→ Exercise brief: Retrieve each line that contains the word "graph" from the entries below.

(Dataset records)
══════════

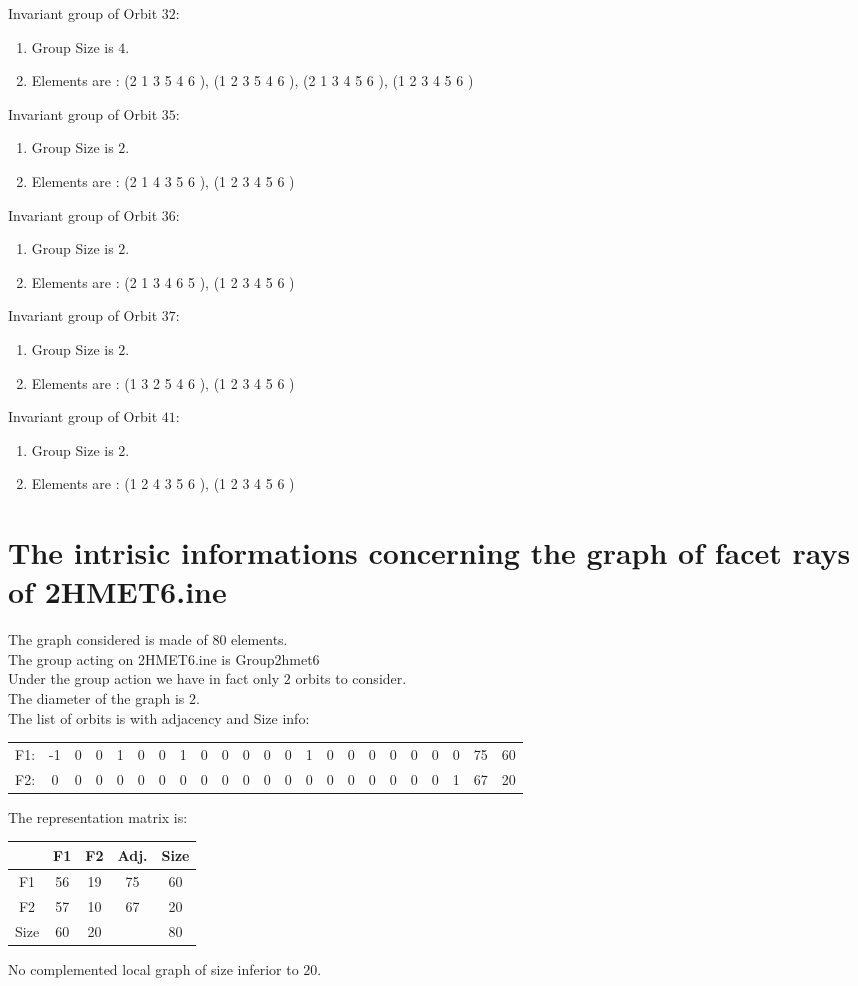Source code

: \documentclass[12pt]{article}
\begin{document}
Invariant group of Orbit $32$:
\begin{enumerate}
\item Group Size is $4$.
\item Elements are : (2 1 3 5 4 6  ), (1 2 3 5 4 6  ), (2 1 3 4 5 6  ), (1 2 3 4 5 6  )
\end{enumerate}
Invariant group of Orbit $35$:
\begin{enumerate}
\item Group Size is $2$.
\item Elements are : (2 1 4 3 5 6  ), (1 2 3 4 5 6  )
\end{enumerate}
Invariant group of Orbit $36$:
\begin{enumerate}
\item Group Size is $2$.
\item Elements are : (2 1 3 4 6 5  ), (1 2 3 4 5 6  )
\end{enumerate}
Invariant group of Orbit $37$:
\begin{enumerate}
\item Group Size is $2$.
\item Elements are : (1 3 2 5 4 6  ), (1 2 3 4 5 6  )
\end{enumerate}
Invariant group of Orbit $41$:
\begin{enumerate}
\item Group Size is $2$.
\item Elements are : (1 2 4 3 5 6  ), (1 2 3 4 5 6  )
\end{enumerate}
\section{The intrisic informations concerning the graph of facet rays of 2HMET6.ine}
The graph considered is made of $80$ elements.\\
The group acting on 2HMET6.ine is Group2hmet6\\
Under the group action we have in fact only $2$ orbits to consider.\\
The diameter of the graph is $2$.\\
The list of orbits is with adjacency and Size info:
\begin{center}
\scriptsize
\begin{tabular}{ccccccccccccccccccccc|c|c}
F1:&-1&0&0&1&0&0&1&0&0&0&0&0&1&0&0&0&0&0&0&0&75&60\\
F2:&0&0&0&0&0&0&0&0&0&0&0&0&0&0&0&0&0&0&0&1&67&20\\
\end{tabular}
\end{center}
The representation matrix is:
\begin{center}
\scriptsize
\begin{tabular}{|c|cc|c|c|}
\hline
&F1&F2&Adj.&Size\\
\hline
F1& 56& 19&75&60\\
F2& 57& 10&67&20\\
\hline
Size&60&20&&80\\
\hline
\end{tabular}
\end{center}
No complemented local graph of size inferior to $20$.
\end{document}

══════════

→ Completed exercise:
\section{The intrisic informations concerning the graph of facet rays of 2HMET6.ine}
The graph considered is made of $80$ elements.\\
The diameter of the graph is $2$.\\
No complemented local graph of size inferior to $20$.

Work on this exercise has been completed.